Common Arguments
A few sets of arguments are common between multiple commands. These arguments are still part of the command itself and must be placed after the command name.
Global arguments
These arguments are available for all commands.
Global arguments:
--cpu-profile string Enable CPU profiling and write the result to the given path
--debug Enable debug logging
--gops-agent Start gops agent in the background
--gops-agent-addr string Specify the address:port to use for the gops agent (default "127.0.0.1:0")
--no-color Disable colored output
--no-update-check Disable update check on startup
--use-system-python Use the system Python instead of the embedded Python.
Project arguments
These arguments are available for all commands that are based on a Kluctl project. They control where and how to load the kluctl project and deployment project.
Project arguments:
Define where and how to load the kluctl project and its components from.
-a, --arg stringArray Passes a template argument in the form of name=value. Nested args
can be set with the '-a my.nested.arg=value' syntax. Values are
interpreted as yaml values, meaning that 'true' and 'false' will
lead to boolean values and numbers will be treated as numbers. Use
quotes if you want these to be treated as strings. If the value
starts with @, it is treated as a file, meaning that the contents
of the file will be loaded and treated as yaml.
--args-from-file stringArray Loads a yaml file and makes it available as arguments, meaning that
they will be available thought the global 'args' variable.
--context string Overrides the context name specified in the target. If the selected
target does not specify a context or the no-name target is used,
--context will override the currently active context.
--git-cache-update-interval duration Specify the time to wait between git cache updates. Defaults to not
wait at all and always updating caches.
--kubeconfig existingfile Overrides the kubeconfig to use.
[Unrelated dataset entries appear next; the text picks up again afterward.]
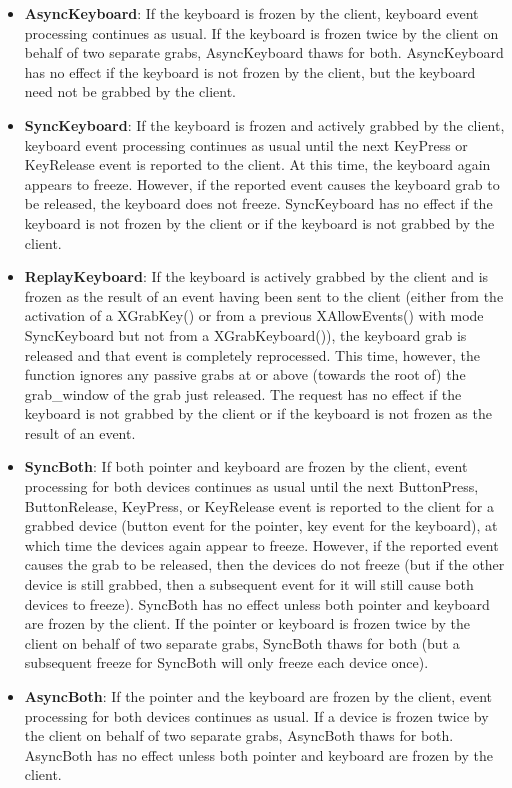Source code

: \documentclass{report}
\begin{document}
\begin{itemize}
\begin{itemize}
                \item \textbf{AsyncKeyboard}:	If the keyboard is frozen by the client, keyboard event processing continues as usual. If the keyboard is frozen twice by the client on behalf of two separate grabs, AsyncKeyboard thaws for both. AsyncKeyboard has no effect if the keyboard is not frozen by the client, but the keyboard need not be grabbed by the client.
                \item \textbf{SyncKeyboard}:	If the keyboard is frozen and actively grabbed by the client, keyboard event processing continues as usual until the next KeyPress or KeyRelease event is reported to the client. At this time, the keyboard again appears to freeze. However, if the reported event causes the keyboard grab to be released, the keyboard does not freeze. SyncKeyboard has no effect if the keyboard is not frozen by the client or if the keyboard is not grabbed by the client.
                \item \textbf{ReplayKeyboard}:	If the keyboard is actively grabbed by the client and is frozen as the result of an event having been sent to the client (either from the activation of a XGrabKey() or from a previous XAllowEvents() with mode SyncKeyboard but not from a XGrabKeyboard()), the keyboard grab is released and that event is completely reprocessed. This time, however, the function ignores any passive grabs at or above (towards the root of) the grab\_window of the grab just released. The request has no effect if the keyboard is not grabbed by the client or if the keyboard is not frozen as the result of an event.
                \item \textbf{SyncBoth}:	If both pointer and keyboard are frozen by the client, event processing for both devices continues as usual until the next ButtonPress, ButtonRelease, KeyPress, or KeyRelease event is reported to the client for a grabbed device (button event for the pointer, key event for the keyboard), at which time the devices again appear to freeze. However, if the reported event causes the grab to be released, then the devices do not freeze (but if the other device is still grabbed, then a subsequent event for it will still cause both devices to freeze). SyncBoth has no effect unless both pointer and keyboard are frozen by the client. If the pointer or keyboard is frozen twice by the client on behalf of two separate grabs, SyncBoth thaws for both (but a subsequent freeze for SyncBoth will only freeze each device once).
                \item \textbf{AsyncBoth}:	If the pointer and the keyboard are frozen by the client, event processing for both devices continues as usual. If a device is frozen twice by the client on behalf of two separate grabs, AsyncBoth thaws for both. AsyncBoth has no effect unless both pointer and keyboard are frozen by the client.

\end{itemize}
\end{itemize}
\end{document}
--local-git-group-override stringArray Same as --local-git-override, but for a whole group prefix instead
of a single repository. All repositories that have the given prefix
will be overridden with the given local path and the repository
suffix appended. For example,
'gitlab.com/some-org/sub-org=/local/path/to/my-forks' will override
all repositories below 'gitlab.com/some-org/sub-org/' with the
repositories found in '/local/path/to/my-forks'. It will however
only perform an override if the given repository actually exists
locally and otherwise revert to the actual (non-overridden) repository.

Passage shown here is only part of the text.